Intervention de Odile Leperre-Verrier (Grand Orient de France)

Délégation aux droits des femmes et à l'égalité des chances entre les hommes et les femmes — Réunion du 26 novembre 2019 : 1ère réunion
Table ronde sur les violences conjugales avec des représentants des cultes et des courants philosophiques

Odile Leperre-Verrier (Grand Orient de France) :

Madame la présidente, Mesdames les sénatrices, Monsieur le sénateur, nous voudrions tout d'abord vous remercier de cette invitation à participer à cette table ronde sur les violences conjugales. Elle nous donne ainsi l'opportunité de vous présenter nos positions concernant un dossier particulièrement sensible. 138 femmes mortes sous les coups de leur mari, de leur compagnon, ou de leur ex-conjoint : c'est un constat implacable et glaçant. Nous sommes loin des crimes passionnels, objets privilégiés d'une certaine littérature. Aujourd'hui, où la violence fissure le rempart protecteur de la cellule familiale, la réalité a largement dépassé la fiction.

De façon liminaire, nous aimerions rappeler que le Grand Orient de France (GODF) est très attaché à notre devise républicaine. C'est en quelque sorte son ADN. À ce titre, il attache une toute particulière importance à l'égalité. C'est pourquoi nous nous sommes réjouis de voir le Président de la République faire de l'égalité femme-homme un des objectifs majeurs de son quinquennat, en souhaitant bien évidemment qu'il ne s'agisse pas d'un simple effet d'annonce.

Par ailleurs, le débat intervient aujourd'hui dans une période très particulière, où le sujet générique des violences faites aux femmes, qu'elles soient physiques ou morales, a pris une acuité inédite et a donné au combat féministe de nouvelles perspectives. Ainsi, à la suite de #MeToo, le sexisme ordinaire semble perdre du terrain au profit du respect et de la dignité des femmes. Néanmoins, si nous ne pouvons que nous féliciter de voir la parole des femmes se libérer, le débat qui nous réunit aujourd'hui concerne les violences conjugales et nous nous en tiendrons à ce douloureux problème.

Il va sans dire que nous avons été extrêmement attentifs aux mesures annoncées par le premier ministre à l'issue du Grenelle de lutte contre les violences conjugales. Elles vont certainement dans le bon sens, si toutefois les moyens suivent. Nous serons donc confiants mais vigilants. Mais nous aurons l'occasion d'y revenir.

Pour ce qui nous concerne, nous considérons que la lutte contre les violences conjugales passe par une amélioration de la « chaîne pénale ». Par ailleurs, c'est par une mutualisation des moyens que nous pourrons renforcer l'efficacité des dispositifs de protection concernant toutes les victimes.

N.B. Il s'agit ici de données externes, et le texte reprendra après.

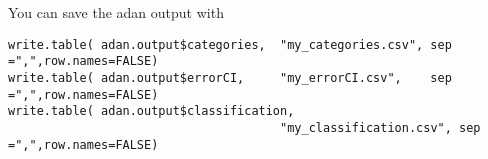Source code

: \documentclass[a4paper]{article}
\begin{document}
You can save the adan output with
\begin{verbatim}
write.table( adan.output$categories,  "my_categories.csv", sep =",",row.names=FALSE)
write.table( adan.output$errorCI,     "my_errorCI.csv",    sep =",",row.names=FALSE)
write.table( adan.output$classification, 
                                      "my_classification.csv", sep =",",row.names=FALSE)
\end{verbatim}
% 
% 
% 
% 
% 
% 
% 
% 
 
\end{document}
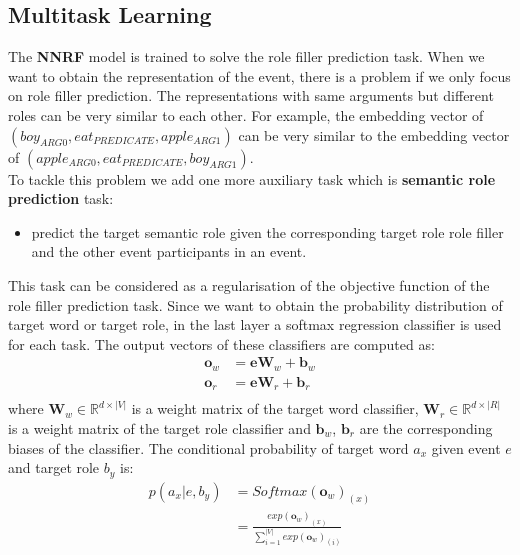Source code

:\documentclass[a4paper]{article}
\begin{document}
\subsection{Multitask Learning} \label{sec:mtl}
The \textbf{NNRF} model is trained to solve the role filler prediction task. When we want to obtain the representation of the event, there is a problem if we only focus on role filler prediction. The representations with same arguments but different roles can be very similar to each other. For example, the embedding vector of $(boy_{ARG0}, eat_{PREDICATE}, apple_{ARG1})$ can be very similar to the embedding vector of  $(apple_{ARG0}, eat_{PREDICATE}, boy_{ARG1})$. \\
To tackle this problem we add one more auxiliary task which is  \textbf{semantic role prediction} task:
\begin{itemize}
  \item  predict the target semantic role given the corresponding target role role filler and the other event participants  in an event.
\end{itemize}
This task can be considered as a regularisation of the objective function of the role filler prediction task.
\noindent
Since we want to obtain the probability distribution of target word or target role, in the last layer a softmax regression classifier is used for each task. The output vectors of these classifiers are computed as:
\begin{equation} \label{eq:output}
\begin{aligned}
    \mathbf{o}_w
        &= \mathbf{e}\mathbf{W}_w + \mathbf{b}_w \\
    \mathbf{o}_r
        &= \mathbf{e}\mathbf{W}_r + \mathbf{b}_r \\
\end{aligned}
\end{equation}
where $\mathbf{W}_w \in \mathbb{R}^{d \times |V|}$ is a weight matrix of the target word classifier,  $\mathbf{W}_r \in \mathbb{R}^{d \times |R|}$ is a weight matrix of the target role classifier and $\mathbf{b}_w$, $\mathbf{b}_r$ are the corresponding biases of the classifier. The conditional probability of target word $a_x$ given event $e$ and target role $b_y$ is:
\begin{equation} \label{eq:softmax_w}
\begin{aligned}
    p(a_x | e, b_y)
        &= Softmax(\mathbf{o}_w)_{(x)} \\
        &= \frac{
        exp(\mathbf{o}_w)_{(x)}
        }{
        \sum_{i=1}^{|V|} exp(\mathbf{o}_w)_{(i)} }   \\
\end{aligned}
\end{equation}
\end{document}
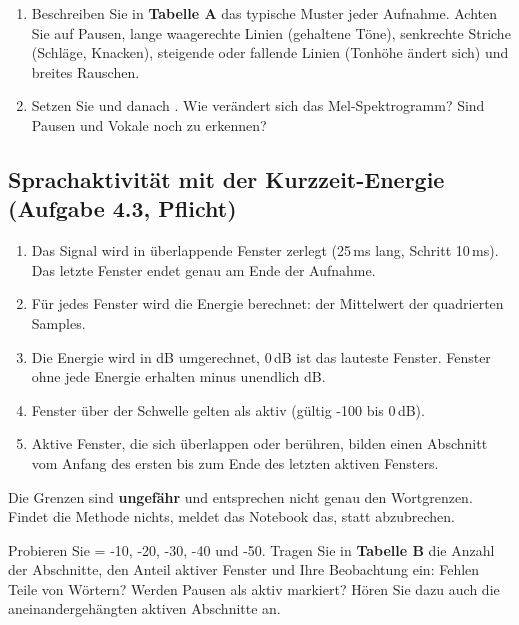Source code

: \documentclass[11pt]{article}
\begin{document}
\begin{block}
\begin{enumerate}
  \item Beschreiben Sie in \textbf{Tabelle A} das typische Muster jeder Aufnahme. Achten Sie auf Pausen, lange waagerechte Linien (gehaltene Töne), senkrechte Striche (Schläge, Knacken), steigende oder fallende Linien (Tonhöhe ändert sich) und breites Rauschen.
  \item Setzen Sie  und danach . Wie verändert sich das Mel-Spektrogramm? Sind Pausen und Vokale noch zu erkennen?
\end{enumerate}
\end{block}

\subsection[Sprachaktivität mit der Kurzzeit-Energie]{Sprachaktivität mit der Kurzzeit-Energie (Aufgabe 4.3, Pflicht)}


\begin{enumerate}[label=\arabic*.]
  \item Das Signal wird in überlappende Fenster zerlegt (25\,ms lang, Schritt 10\,ms). Das letzte Fenster endet genau am Ende der Aufnahme.
  \item Für jedes Fenster wird die Energie berechnet: der Mittelwert der quadrierten Samples.
  \item Die Energie wird in dB umgerechnet, 0\,dB ist das lauteste Fenster. Fenster ohne jede Energie erhalten minus unendlich dB.
  \item Fenster über der Schwelle  gelten als aktiv (gültig -100 bis 0\,dB).
  \item Aktive Fenster, die sich überlappen oder berühren, bilden einen Abschnitt vom Anfang des ersten bis zum Ende des letzten aktiven Fensters.
\end{enumerate}
Die Grenzen sind \textbf{ungefähr} und entsprechen nicht genau den Wortgrenzen. Findet die Methode nichts, meldet das Notebook das, statt abzubrechen.

\begin{block}
Probieren Sie  = -10, -20, -30, -40 und -50. Tragen Sie in \textbf{Tabelle B} die Anzahl der Abschnitte, den Anteil aktiver Fenster und Ihre Beobachtung ein: Fehlen Teile von Wörtern? Werden Pausen als aktiv markiert? Hören Sie dazu auch die aneinandergehängten aktiven Abschnitte an.
\end{block}
\end{document}
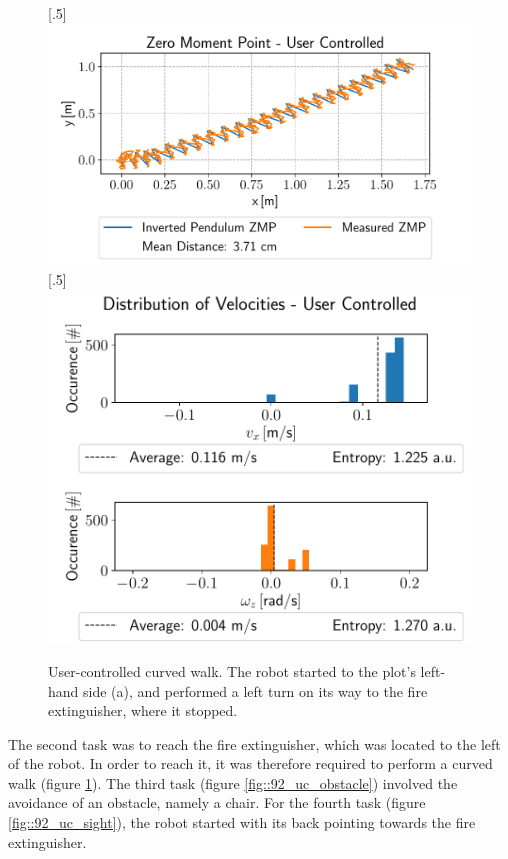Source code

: \begin{figure}[h!]
	[.5\linewidth]{\includegraphics[scale=.45]{chapters/09_user_controlled_walking_experiments/img/02_test_environment/curved_walk_01_zmp.pdf}}
	[.5\linewidth]{\includegraphics[scale=.45]{chapters/09_user_controlled_walking_experiments/img/02_test_environment/curved_walk_01_entropy.pdf}}
	\caption{User-controlled curved walk. The robot started to the plot's left-hand side (a), and performed a left turn on its way to the fire extinguisher, where it stopped.}
	\label{fig::92_uc_curved}
\end{figure} 
The second task was to reach the fire extinguisher, which was located to the left of the robot. In order to reach it, it was therefore required to perform a curved walk (figure \ref{fig::92_uc_curved}). The third task (figure \ref{fig::92_uc_obstacle}) involved the avoidance of an obstacle, namely a chair. For the fourth task (figure \ref{fig::92_uc_sight}), the robot started with its back pointing towards the fire extinguisher.

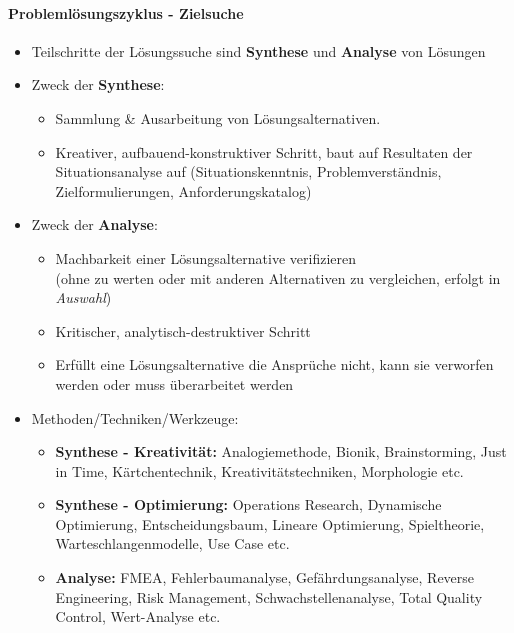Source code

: \documentclass[a4paper]{article}
\begin{document}
\newpage
		
		\paragraph{Problemlösungszyklus - Zielsuche}
		
			\begin{itemize}
				\item Teilschritte der Lösungssuche sind \textbf{Synthese} und \textbf{Analyse} von Lösungen
				\item Zweck der \textbf{Synthese}:
					\begin{itemize}
						\item Sammlung \& Ausarbeitung von Lösungsalternativen.
						\item Kreativer, aufbauend-konstruktiver Schritt, baut auf Resultaten der Situationsanalyse auf (Situationskenntnis, Problemverständnis, Zielformulierungen, Anforderungskatalog)
					\end{itemize}
				\item Zweck der \textbf{Analyse}:
					\begin{itemize}
						\item Machbarkeit einer Lösungsalternative verifizieren\\ 
						(ohne zu werten oder mit anderen Alternativen zu vergleichen, erfolgt in \textit{Auswahl})
						\item Kritischer, analytisch-destruktiver Schritt
						\item Erfüllt eine Lösungsalternative die Ansprüche nicht, kann sie verworfen werden oder muss überarbeitet werden
					\end{itemize}
				\item Methoden/Techniken/Werkzeuge:
					\begin{itemize}
						\item \textbf{Synthese - Kreativität:} Analogiemethode, Bionik, Brainstorming, Just in Time, Kärtchentechnik, Kreativitätstechniken, Morphologie etc.
						\item \textbf{Synthese - Optimierung:} Operations Research, Dynamische Optimierung, Entscheidungsbaum, Lineare Optimierung, Spieltheorie, Warteschlangenmodelle, Use Case etc.
						\item \textbf{Analyse:} FMEA, Fehlerbaumanalyse, Gefährdungsanalyse, Reverse Engineering, Risk Management, Schwachstellenanalyse, Total Quality Control, Wert-Analyse etc.
					\end{itemize}
			\end{itemize}
		
\end{document}
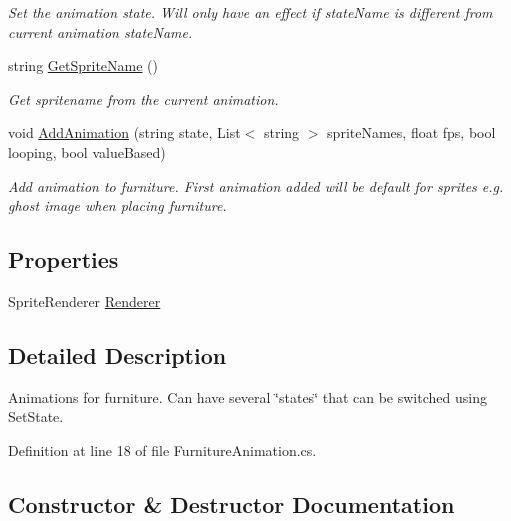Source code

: \begin{DoxyCompactItemize}
\begin{DoxyCompactList}\small\item\em Set the animation state. Will only have an effect if state\+Name is different from current animation state\+Name. \end{DoxyCompactList}\item 
string \hyperlink{class_animation_1_1_furniture_animation_acf54feda77dce0a14221775080c22299}{Get\+Sprite\+Name} ()
\begin{DoxyCompactList}\small\item\em Get spritename from the current animation. \end{DoxyCompactList}\item 
void \hyperlink{class_animation_1_1_furniture_animation_ac1d271b268d374119c337ccc2ef3b5a3}{Add\+Animation} (string state, List$<$ string $>$ sprite\+Names, float fps, bool looping, bool value\+Based)
\begin{DoxyCompactList}\small\item\em Add animation to furniture. First animation added will be default for sprites e.\+g. ghost image when placing furniture. \end{DoxyCompactList}\end{DoxyCompactItemize}
\subsection*{Properties}
\begin{DoxyCompactItemize}
\item 
Sprite\+Renderer \hyperlink{class_animation_1_1_furniture_animation_a0fd63221e8b26694638564218cdb6ec3}{Renderer}
\end{DoxyCompactItemize}


\subsection{Detailed Description}
Animations for furniture. Can have several \char`\"{}states\char`\"{} that can be switched using Set\+State. 



Definition at line 18 of file Furniture\+Animation.\+cs.



\subsection{Constructor \& Destructor Documentation}
\mbox{\label{class_animation_1_1_furniture_animation_ab94f949cb697cba09ca8c73feeebcf0e}} 
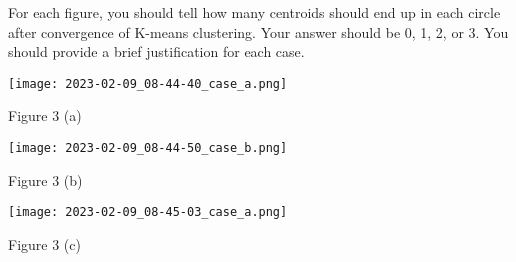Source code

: \documentclass[11pt]{article}
\begin{document}
\begin{itemize}
For each figure, you should tell how many centroids should end up in each circle after convergence of K-means clustering. Your answer should be 0, 1, 2, or 3. You should provide a brief justification for each case.
\begin{center}
\texttt{[image: 2023-02-09\_08-44-40\_case\_a.png]}
  \begin{center} Figure 3 (a) \end{center}
\end{center}

\begin{center}
\texttt{[image: 2023-02-09\_08-44-50\_case\_b.png]}
  \begin{center} Figure 3 (b) \end{center}
\end{center}

\begin{center}
\texttt{[image: 2023-02-09\_08-45-03\_case\_a.png]}
  \begin{center} Figure 3 (c) \end{center}
\end{center}


\end{itemize}
\end{document}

C'est pourquoi, nous aborderons à la fin de notre intervention le problème des enfants.

Notre obédience a toujours marqué un attachement fondamental à la séparation des pouvoirs et au rôle incontournable du pouvoir judiciaire. Cela vaut d'ailleurs pour notre fonctionnement interne. À cet égard, nos instances judiciaires disciplinaires sont particulièrement attentives et réactives. Elles ont ainsi prononcé l'exclusion d'un de nos membres, condamné pour violences conjugales. Mais c'est aussi la lecture que nous faisons du Pacte Républicain.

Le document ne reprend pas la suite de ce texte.